The first few weeks were very hard on the couple. "Our girl was our goal, and we lost it. We were really wondering why to get up in the morning." The support from their family around that time really helped. Now Sarah and her husband are expecting their rainbow baby in February, their baby girl will receive a brother. This makes it easier to deal with the loss.

But it is also important to talk about it. Sarah is already telling her baby about his older sister. During the ‘stars ceremony’ Sarah and her husband wrote the name of their little girl on a star and hung it up on the sky. This was a moment to say goodbye one last time.

Still a taboo subject

Julie and her husband know this situation all too well. They too had to go through it, four years ago. During the pregnancy they noticed that something was wrong, but initial tests were inconclusive and couldn't point to a specific problem. During the 7th month they found out that their child was not compatible with life. Thus, they too were faced with a difficult decision.

"It was the worst choice I ever had to make in my life. And people did not understand it. I don’t think you get can understand, if you did not have to life through it yourself."

Just like Sarah, Julie too made the decision to see her baby before saying goodbye. “It may seem weird, but despite the tragedy it as a magical moment." The medical personal supported her through this difficult moment. "I was completely out of it, but to know that they were by my side helped immensely."

Julie then decided to take advantage of the psychological help offered by the CHL. "I knew when I left the maternity that I had not completed my journey. I felt incomplete because I left the clinic with empty arms." For months she regularly went to see the psychologist, Sylvie Langermann. She works on the neonatal floor of the maternity. Julie also came to see her during her second pregnancy.

"People did not understand my grief, they said ‘don’t worry the next child is coming’, but that second child cannot replace the first one.” Generally, people do not want to talk about this subject, because its still seen as taboo and because they are not educated on the subject.
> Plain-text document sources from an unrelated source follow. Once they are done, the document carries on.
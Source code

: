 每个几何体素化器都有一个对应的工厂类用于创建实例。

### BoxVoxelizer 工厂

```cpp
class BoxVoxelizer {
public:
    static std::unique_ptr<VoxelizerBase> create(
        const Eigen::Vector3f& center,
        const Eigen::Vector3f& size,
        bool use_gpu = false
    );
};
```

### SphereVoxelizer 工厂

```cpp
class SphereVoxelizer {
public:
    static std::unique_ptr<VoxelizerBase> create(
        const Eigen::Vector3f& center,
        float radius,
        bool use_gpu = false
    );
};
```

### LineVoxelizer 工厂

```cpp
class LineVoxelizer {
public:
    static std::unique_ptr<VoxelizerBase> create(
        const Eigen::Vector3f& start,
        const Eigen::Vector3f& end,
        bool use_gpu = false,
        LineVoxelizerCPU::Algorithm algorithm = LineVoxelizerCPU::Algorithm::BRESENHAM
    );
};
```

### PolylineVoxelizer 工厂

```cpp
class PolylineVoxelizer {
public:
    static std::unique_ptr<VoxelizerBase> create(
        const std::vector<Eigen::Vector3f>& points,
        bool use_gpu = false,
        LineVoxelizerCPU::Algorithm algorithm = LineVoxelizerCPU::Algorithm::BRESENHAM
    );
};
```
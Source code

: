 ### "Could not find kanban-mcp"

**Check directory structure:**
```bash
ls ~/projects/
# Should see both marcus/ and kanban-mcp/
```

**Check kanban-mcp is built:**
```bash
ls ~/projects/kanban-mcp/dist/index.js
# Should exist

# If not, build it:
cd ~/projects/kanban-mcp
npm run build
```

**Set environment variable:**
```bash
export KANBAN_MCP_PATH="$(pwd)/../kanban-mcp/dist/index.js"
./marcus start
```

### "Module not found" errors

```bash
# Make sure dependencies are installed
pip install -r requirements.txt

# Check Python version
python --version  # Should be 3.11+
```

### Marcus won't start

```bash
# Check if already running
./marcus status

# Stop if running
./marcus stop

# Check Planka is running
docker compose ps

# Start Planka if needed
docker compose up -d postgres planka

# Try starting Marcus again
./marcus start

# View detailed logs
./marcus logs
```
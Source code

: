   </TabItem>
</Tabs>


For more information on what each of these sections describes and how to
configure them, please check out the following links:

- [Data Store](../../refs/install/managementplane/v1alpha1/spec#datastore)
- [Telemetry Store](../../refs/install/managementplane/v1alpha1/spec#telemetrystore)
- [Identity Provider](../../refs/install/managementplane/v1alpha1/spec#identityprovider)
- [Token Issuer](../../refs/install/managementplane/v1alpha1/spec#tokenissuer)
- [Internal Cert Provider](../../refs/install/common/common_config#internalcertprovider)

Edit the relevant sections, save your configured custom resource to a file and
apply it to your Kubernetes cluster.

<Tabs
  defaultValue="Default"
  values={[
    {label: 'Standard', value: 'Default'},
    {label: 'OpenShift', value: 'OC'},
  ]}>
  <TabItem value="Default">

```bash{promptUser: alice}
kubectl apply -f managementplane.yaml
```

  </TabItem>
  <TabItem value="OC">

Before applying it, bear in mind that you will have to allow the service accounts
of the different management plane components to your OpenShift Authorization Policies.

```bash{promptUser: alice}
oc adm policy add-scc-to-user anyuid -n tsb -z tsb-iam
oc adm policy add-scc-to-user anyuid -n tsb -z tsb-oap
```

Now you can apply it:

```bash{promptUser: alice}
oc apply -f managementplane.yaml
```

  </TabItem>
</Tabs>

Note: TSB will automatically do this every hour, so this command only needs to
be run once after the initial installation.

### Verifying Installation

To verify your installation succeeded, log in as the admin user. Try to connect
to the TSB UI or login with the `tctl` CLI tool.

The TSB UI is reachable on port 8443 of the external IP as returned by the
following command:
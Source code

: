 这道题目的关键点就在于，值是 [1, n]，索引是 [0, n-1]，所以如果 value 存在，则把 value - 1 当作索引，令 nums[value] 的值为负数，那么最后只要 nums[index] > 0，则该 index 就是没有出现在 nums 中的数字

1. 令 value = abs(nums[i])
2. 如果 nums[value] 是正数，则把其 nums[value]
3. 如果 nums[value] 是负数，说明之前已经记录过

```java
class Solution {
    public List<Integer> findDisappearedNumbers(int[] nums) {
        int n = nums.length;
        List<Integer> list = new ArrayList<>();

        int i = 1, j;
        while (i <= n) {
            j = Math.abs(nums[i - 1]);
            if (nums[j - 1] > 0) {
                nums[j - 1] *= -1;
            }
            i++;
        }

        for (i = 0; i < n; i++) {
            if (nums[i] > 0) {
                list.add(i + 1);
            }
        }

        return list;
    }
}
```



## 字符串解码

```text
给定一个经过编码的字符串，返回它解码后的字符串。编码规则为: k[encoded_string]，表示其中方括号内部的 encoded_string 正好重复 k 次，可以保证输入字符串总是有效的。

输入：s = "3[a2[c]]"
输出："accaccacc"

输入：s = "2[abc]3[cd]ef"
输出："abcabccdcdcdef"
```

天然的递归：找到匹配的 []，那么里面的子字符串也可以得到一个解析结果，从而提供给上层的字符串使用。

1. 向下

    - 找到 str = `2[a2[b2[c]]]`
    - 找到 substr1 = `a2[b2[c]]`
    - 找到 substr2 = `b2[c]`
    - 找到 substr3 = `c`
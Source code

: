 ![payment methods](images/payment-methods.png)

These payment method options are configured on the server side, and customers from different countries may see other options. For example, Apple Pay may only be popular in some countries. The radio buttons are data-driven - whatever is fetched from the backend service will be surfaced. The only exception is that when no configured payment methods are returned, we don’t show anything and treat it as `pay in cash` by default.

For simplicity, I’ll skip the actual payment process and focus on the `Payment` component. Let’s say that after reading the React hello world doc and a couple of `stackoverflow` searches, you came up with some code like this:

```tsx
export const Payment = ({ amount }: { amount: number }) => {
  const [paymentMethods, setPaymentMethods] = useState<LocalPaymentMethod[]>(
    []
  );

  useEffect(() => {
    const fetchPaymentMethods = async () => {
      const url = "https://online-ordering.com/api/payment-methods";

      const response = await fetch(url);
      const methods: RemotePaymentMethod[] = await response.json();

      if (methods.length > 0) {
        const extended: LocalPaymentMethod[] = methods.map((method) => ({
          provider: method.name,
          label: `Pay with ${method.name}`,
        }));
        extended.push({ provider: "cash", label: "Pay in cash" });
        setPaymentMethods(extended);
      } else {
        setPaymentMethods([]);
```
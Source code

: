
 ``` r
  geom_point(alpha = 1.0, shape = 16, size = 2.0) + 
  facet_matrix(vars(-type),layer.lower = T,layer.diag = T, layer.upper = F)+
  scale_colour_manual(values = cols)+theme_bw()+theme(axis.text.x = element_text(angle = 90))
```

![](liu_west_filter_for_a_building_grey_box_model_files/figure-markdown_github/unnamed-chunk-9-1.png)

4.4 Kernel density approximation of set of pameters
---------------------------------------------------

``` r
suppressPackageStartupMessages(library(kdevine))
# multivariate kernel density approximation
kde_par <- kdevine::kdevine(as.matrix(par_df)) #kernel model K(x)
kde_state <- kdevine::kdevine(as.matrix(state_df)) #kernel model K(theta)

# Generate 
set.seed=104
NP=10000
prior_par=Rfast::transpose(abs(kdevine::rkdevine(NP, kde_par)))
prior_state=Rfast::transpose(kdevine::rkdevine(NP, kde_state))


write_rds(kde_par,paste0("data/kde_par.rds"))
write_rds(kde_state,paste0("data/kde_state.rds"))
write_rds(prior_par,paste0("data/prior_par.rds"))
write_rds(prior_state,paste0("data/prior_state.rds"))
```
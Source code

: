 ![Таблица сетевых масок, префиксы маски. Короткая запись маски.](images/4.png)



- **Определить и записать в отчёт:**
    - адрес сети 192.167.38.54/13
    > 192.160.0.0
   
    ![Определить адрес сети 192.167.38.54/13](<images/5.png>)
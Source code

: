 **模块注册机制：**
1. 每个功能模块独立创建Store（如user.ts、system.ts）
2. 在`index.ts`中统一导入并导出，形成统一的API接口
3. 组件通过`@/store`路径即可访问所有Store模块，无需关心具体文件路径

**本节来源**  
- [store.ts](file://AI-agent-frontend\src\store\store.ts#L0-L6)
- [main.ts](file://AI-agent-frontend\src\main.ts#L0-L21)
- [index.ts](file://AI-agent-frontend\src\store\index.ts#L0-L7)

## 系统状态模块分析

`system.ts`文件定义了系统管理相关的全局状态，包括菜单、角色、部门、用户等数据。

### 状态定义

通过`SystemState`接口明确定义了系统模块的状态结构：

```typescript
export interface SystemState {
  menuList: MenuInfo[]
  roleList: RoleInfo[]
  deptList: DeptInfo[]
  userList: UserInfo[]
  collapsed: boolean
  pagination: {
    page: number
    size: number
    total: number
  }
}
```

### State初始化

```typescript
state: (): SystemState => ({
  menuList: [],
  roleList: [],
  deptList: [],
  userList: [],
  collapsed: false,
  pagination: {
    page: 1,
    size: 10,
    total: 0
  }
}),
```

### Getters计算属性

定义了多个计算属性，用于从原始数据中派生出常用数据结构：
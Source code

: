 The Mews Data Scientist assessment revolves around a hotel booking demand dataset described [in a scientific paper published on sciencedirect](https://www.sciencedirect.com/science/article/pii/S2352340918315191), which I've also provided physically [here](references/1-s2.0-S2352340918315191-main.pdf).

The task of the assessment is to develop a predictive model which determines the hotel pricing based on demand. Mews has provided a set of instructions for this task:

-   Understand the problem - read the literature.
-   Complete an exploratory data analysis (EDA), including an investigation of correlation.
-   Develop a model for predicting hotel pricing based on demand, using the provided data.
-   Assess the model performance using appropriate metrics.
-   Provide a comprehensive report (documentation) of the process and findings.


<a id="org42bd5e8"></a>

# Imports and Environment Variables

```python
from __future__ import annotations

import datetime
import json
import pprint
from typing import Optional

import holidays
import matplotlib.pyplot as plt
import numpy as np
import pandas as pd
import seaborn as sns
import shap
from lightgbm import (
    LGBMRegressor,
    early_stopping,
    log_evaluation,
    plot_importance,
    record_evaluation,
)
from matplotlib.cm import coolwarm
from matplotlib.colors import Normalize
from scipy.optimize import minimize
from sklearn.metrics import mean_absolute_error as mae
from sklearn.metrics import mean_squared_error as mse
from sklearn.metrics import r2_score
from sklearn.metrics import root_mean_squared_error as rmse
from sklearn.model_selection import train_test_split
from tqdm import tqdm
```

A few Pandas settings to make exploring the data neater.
Even though her son was a stillbirth, it was still her child, and it was a loss she had to grieve. He would be four years old now. He is buried at a ‘Bëschkierfecht’ (a natural forest cemetery) and is regularly visited by his two sisters. Julie is happy that she had two girls after this. “I already lost my son. At every pregnancy I was hoping for it to be a girl, because I did not know how I would react if I had another boy. But in the end it just needed to be a healthy child.”

*to respect their privacy, the women’s names were changed.